Not too long ago, seeking help from a psychologist was considered shameful. It was an admission that you were crazy, weak-willed or sick. So, you kept your problems to yourself, you suppressed your emotions, you just sucked it up the best you could. After all, you didn’t want to be labeled crazy! Only if it was absolutely necessary, did you speak to your family doctor or clergyman who often tried to help but didn’t really have the tools to do so.
Today, however, much has changed. Most (though not all) people recognize that psychologists provide tangible tools for enhancing relationships, resolving conflict, expressing emotions, altering harmful habits, quelling anxiety and more - much more. And seeking help from a psychologist doesn’t mean that you’re crazy. Indeed, it probably indicates that you're smart, savvy and sensible.
Thanks to research, psychology has made great strides in understanding and treating widespread psychological problems such as feeling overwhelmed, depressed, anxious, as well as relationship problems such as troubled communication, control and intimacy issues. Today, these syndromes can be cured, managed or greatly relieved with appropriate treatment.
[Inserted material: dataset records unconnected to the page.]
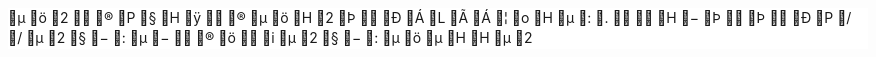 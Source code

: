 µ
ö
2

®
P
§
H
ÿ

®
µ
ö
H
2
Þ

Ð
Á
L
Ã
Á
¦
o
H
µ
:
.


H
−
Þ

Þ

Ð
P
/
/
µ
2
§
−
:
µ
−

®
ö

i
µ
2
§
−
:
µ
ö
µ
H
H
µ
2
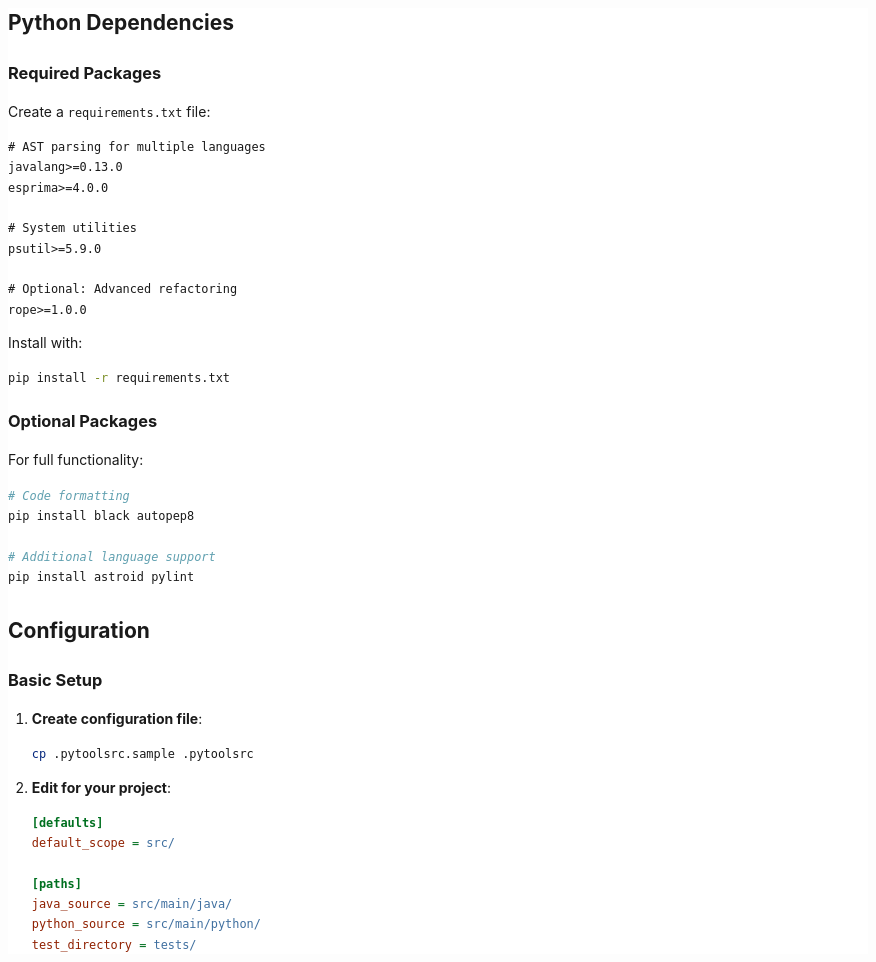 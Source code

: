 ## Python Dependencies

### Required Packages

Create a `requirements.txt` file:

```txt
# AST parsing for multiple languages
javalang>=0.13.0
esprima>=4.0.0

# System utilities
psutil>=5.9.0

# Optional: Advanced refactoring
rope>=1.0.0
```

Install with:
```bash
pip install -r requirements.txt
```

### Optional Packages

For full functionality:
```bash
# Code formatting
pip install black autopep8

# Additional language support
pip install astroid pylint
```

## Configuration

### Basic Setup

1. **Create configuration file**:
   ```bash
   cp .pytoolsrc.sample .pytoolsrc
   ```

2. **Edit for your project**:
   ```ini
   [defaults]
   default_scope = src/
   
   [paths]
   java_source = src/main/java/
   python_source = src/main/python/
   test_directory = tests/
   ```
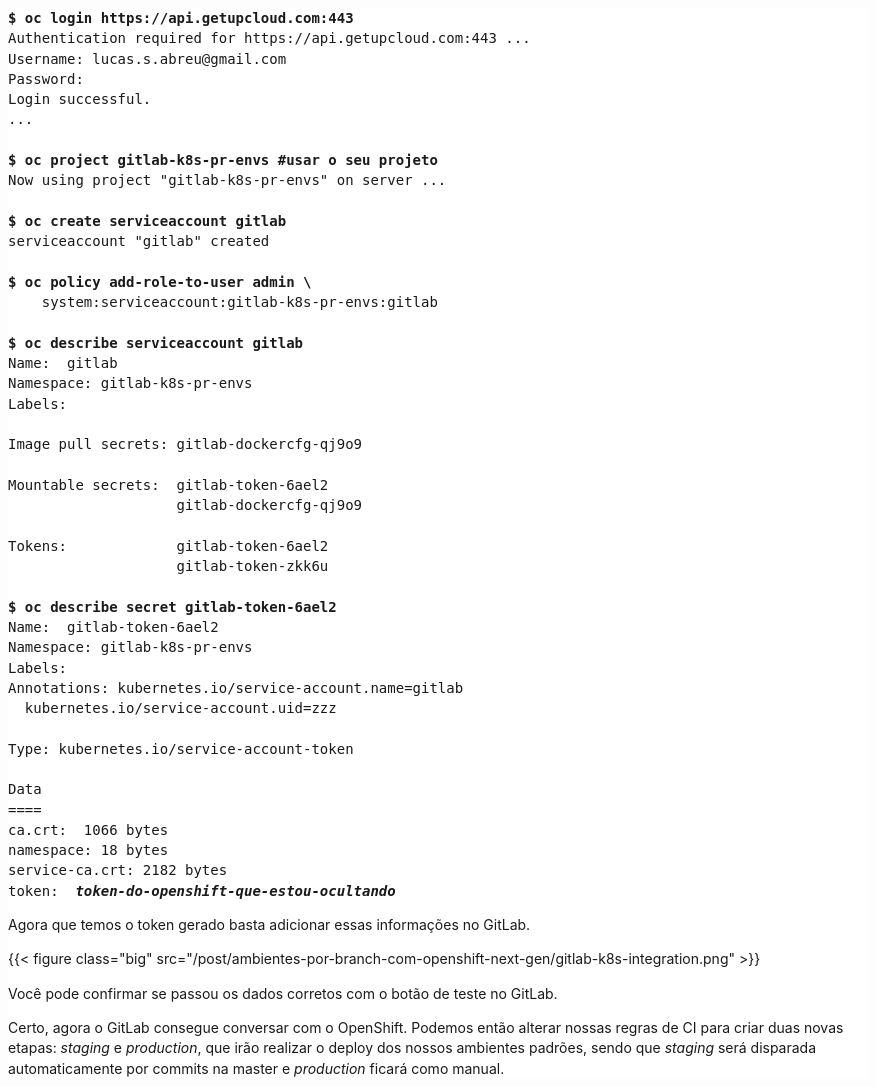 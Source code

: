 <pre>
<b>$ oc login https://api.getupcloud.com:443</b>
Authentication required for https://api.getupcloud.com:443 ...
Username: lucas.s.abreu@gmail.com
Password:
Login successful.
...

<b>$ oc project gitlab-k8s-pr-envs #usar o seu projeto</b>
Now using project "gitlab-k8s-pr-envs" on server ...

<b>$ oc create serviceaccount gitlab</b>
serviceaccount "gitlab" created

<b>$ oc policy add-role-to-user admin \</b>
    system:serviceaccount:gitlab-k8s-pr-envs:gitlab

<b>$ oc describe serviceaccount gitlab</b>
Name:  gitlab
Namespace: gitlab-k8s-pr-envs
Labels:  <none>

Image pull secrets: gitlab-dockercfg-qj9o9

Mountable secrets:  gitlab-token-6ael2
                    gitlab-dockercfg-qj9o9

Tokens:             gitlab-token-6ael2
                    gitlab-token-zkk6u

<b>$ oc describe secret gitlab-token-6ael2</b>
Name:  gitlab-token-6ael2
Namespace: gitlab-k8s-pr-envs
Labels:  <none>
Annotations: kubernetes.io/service-account.name=gitlab
  kubernetes.io/service-account.uid=zzz

Type: kubernetes.io/service-account-token

Data
====
ca.crt:  1066 bytes
namespace: 18 bytes
service-ca.crt: 2182 bytes
token:  <i><b>token-do-openshift-que-estou-ocultando</i></b>
</pre>

Agora que temos o token gerado basta adicionar essas informações no
GitLab.

{{< figure class="big" src="/post/ambientes-por-branch-com-openshift-next-gen/gitlab-k8s-integration.png" >}}

Você pode confirmar se passou os dados corretos com o botão de teste no GitLab.

Certo, agora o GitLab consegue conversar com o OpenShift. Podemos então alterar nossas regras de CI para criar duas novas etapas: *staging* e *production*, que irão realizar o deploy dos nossos ambientes padrões, sendo que *staging* será disparada automaticamente por commits na master e *production* ficará como manual.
Yet, it’s important to know that the field of psychology is not only focused on treating disorders. Its major mission is to increase the understanding of human behavior, so as to make people’s lives more fulfilling. As Dr. Marty Seligman, the founder of positive psychology, said, “Psychology is not just the study of weakness and damage, it is also the study of strength and virtue. Treatment is not just fixing what is broken; it is nurturing what is best within ourselves.”
If you seek out psychotherapy, it does not mean you are crazy. It does not mean you are sick. It does not mean something’s wrong with you. It probably means you have questions, are seeking answers, desire understanding, and/or wish to become more self-confident, resilient, creative in dealing with life and its inevitable stresses.
As people get older, they often look back on their lives and think, who knows what my life might have been -- if only I knew what I know now. What if I had the confidence to believe in myself? What if I had been less scared, more resilient? What if I had taken a risk instead of settling for what was easy?
So, don’t wait to seek out help from a psychologist if you’d like to dig deeper into who you are: your attitudes, emotions, behavior, dreams, hopes, relationships. Or, if you would cherish ideas on how to manage conflict, anger, fear, sadness in a more resourceful way.
Once you’ve had a good experience with psychotherapy, not only will you end up feeling smarter and stronger about the issues you face, your energy level and physical health will likely take a turn for the better. As my therapist once commented, problems will always be with you. However, you will feel so much happier if you have a better set of problems to deal with for the rest of your life.